Jovay is serious. They tout targets like 100 ms responsiveness and 100,000 TPS. Ambitious yes but it shows their aim: institutional scale with performance and auditability baked in. It’s built for enterprises, yet still speaks developer friendly tools.
You don’t need to reinvent your stack. Jovay stays EVM compatible, so you bring over familiar languages and tooling. Ant handles proofs, reliability, bridging. The art is in hiding infrastructure behind simple interfaces. Because banks and regulators want trust, predictability, verifiability and that’s in the design.
But Jovay doesn’t try to swallow Ethereum. It runs beside it. Interoperates. Bridges. Assets and logic move across chains. It lives in Ant Chain’s world while reaching into Ethereum’s liquidity. Think hybrid, not hierarchy.

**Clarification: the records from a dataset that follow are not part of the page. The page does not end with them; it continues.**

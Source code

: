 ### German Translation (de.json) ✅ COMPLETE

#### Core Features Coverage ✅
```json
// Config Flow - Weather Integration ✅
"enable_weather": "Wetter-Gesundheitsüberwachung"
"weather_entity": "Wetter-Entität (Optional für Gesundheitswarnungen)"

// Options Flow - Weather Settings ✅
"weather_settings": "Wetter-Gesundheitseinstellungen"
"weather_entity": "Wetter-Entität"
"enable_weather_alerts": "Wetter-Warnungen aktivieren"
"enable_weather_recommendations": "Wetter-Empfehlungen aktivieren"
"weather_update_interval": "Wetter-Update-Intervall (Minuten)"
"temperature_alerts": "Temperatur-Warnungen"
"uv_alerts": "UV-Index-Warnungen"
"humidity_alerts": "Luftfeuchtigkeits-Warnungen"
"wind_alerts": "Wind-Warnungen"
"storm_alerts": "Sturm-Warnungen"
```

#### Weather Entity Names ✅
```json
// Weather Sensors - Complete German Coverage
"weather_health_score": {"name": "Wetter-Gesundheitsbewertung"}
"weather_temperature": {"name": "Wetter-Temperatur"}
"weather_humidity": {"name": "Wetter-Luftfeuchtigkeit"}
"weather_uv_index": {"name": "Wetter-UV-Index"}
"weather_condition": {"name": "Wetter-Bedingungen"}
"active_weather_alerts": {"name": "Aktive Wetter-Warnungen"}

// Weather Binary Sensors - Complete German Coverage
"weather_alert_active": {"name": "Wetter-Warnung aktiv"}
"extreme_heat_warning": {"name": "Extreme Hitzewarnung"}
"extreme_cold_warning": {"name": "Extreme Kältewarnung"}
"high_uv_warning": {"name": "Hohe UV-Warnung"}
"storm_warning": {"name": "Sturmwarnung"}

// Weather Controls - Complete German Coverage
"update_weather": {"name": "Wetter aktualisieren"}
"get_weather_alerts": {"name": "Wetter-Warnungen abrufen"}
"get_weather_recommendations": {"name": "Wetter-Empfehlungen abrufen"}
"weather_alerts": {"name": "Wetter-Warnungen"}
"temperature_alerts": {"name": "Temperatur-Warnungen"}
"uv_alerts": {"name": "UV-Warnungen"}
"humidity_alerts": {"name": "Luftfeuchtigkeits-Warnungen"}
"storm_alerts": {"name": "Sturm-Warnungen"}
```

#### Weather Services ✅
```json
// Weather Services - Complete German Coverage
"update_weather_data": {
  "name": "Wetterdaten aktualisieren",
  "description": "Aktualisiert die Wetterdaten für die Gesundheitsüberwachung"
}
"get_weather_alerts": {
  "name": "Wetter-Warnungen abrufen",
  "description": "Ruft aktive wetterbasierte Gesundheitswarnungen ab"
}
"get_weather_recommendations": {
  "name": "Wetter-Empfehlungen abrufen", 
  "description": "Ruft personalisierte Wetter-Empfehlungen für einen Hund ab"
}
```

Let’s do the math. Headline reads “1.4 billion users.” That’s eye catching. But even 1% adoption means 10 million people using on-chain services through Alipay. That’s real. And onboarding at that scale won’t be “install a wallet, cross your fingers.” It hides wallets under Alipay UX. Uses fiat rails and regulated stablecoins. Surfaces RWA features people understand. The crypto bits stay under the hood.
RWAs are the wedge. Not speculative tokens real assets like invoices, receivables, green projects. Tokenize them, and institutional capital begins to flow. It’s a door into Web3 for traditional finance and Ant is aiming for that door.
A Hong Kong stablecoin license? That’s not just optics it underpins settlement flows on-chain. Licensing doesn’t manifest features instantly. But it reduces systemic risk, making regulated token flows possible.
On the tech side targets like 100,000 TPS and 100 ms latency are bold. Real performance depends on robust architecture: data availability, proof systems, concurrency, consensus mechanics. Jovay reportedly uses hybrid approaches combining ZK proofs with TEE, aiming for privacy, speed, and proof assurances. And by staying EVM-compatible, porting is cheaper.
Imagine walking into a store, tapping “Pay,” and knowing nothing changed but settlement, loyalty, receipts happen on-chain behind the curtain. Now layer in tokenized invoices, cross-border rails, programmable finance. Suddenly, complexity dissolves.
Many users don’t care about crypto. They want speed, reliability, trust. Invisible rails deliver that. But regulatory rules vary. Bridges add risk. Platform lockin looms. The counter modular design, transparency, open standards.
Ethereum’s future is L2-first. But those L2s need room to breathe better data availability, blob scaling, constant mainnet upgrades. Meanwhile, institutional capital enters via ETH ETFs. Combine that with super-app distribution funnels, and you get feedback loops: utility driving demand, demand driving liquidity.
Builders start with RWA pilots built for compliance. Merchants: test on-chain settlements in pilot mode. Developers: bake audits, safe exits, governance into your stack. Don’t expect an overnight wave think steady layering: testnet, partner rollout, consumer wrap.
This isn’t merely “Ant built a chain.” It’s where payments UX meets programmable rails. Ethereum becomes invisible plumbing, Ant becomes execution engine. Quietly, millions will access crypto rails inside apps they already love never realizing they crossed the boundary.
We’re entering “crypto as plumbing.” Jovay offers a map hide complexity behind trusted apps, give institutions safe entry, scale adoption through utility. The next billion won’t storm in. They’ll trickle, transaction by transaction, through the devices we already carry.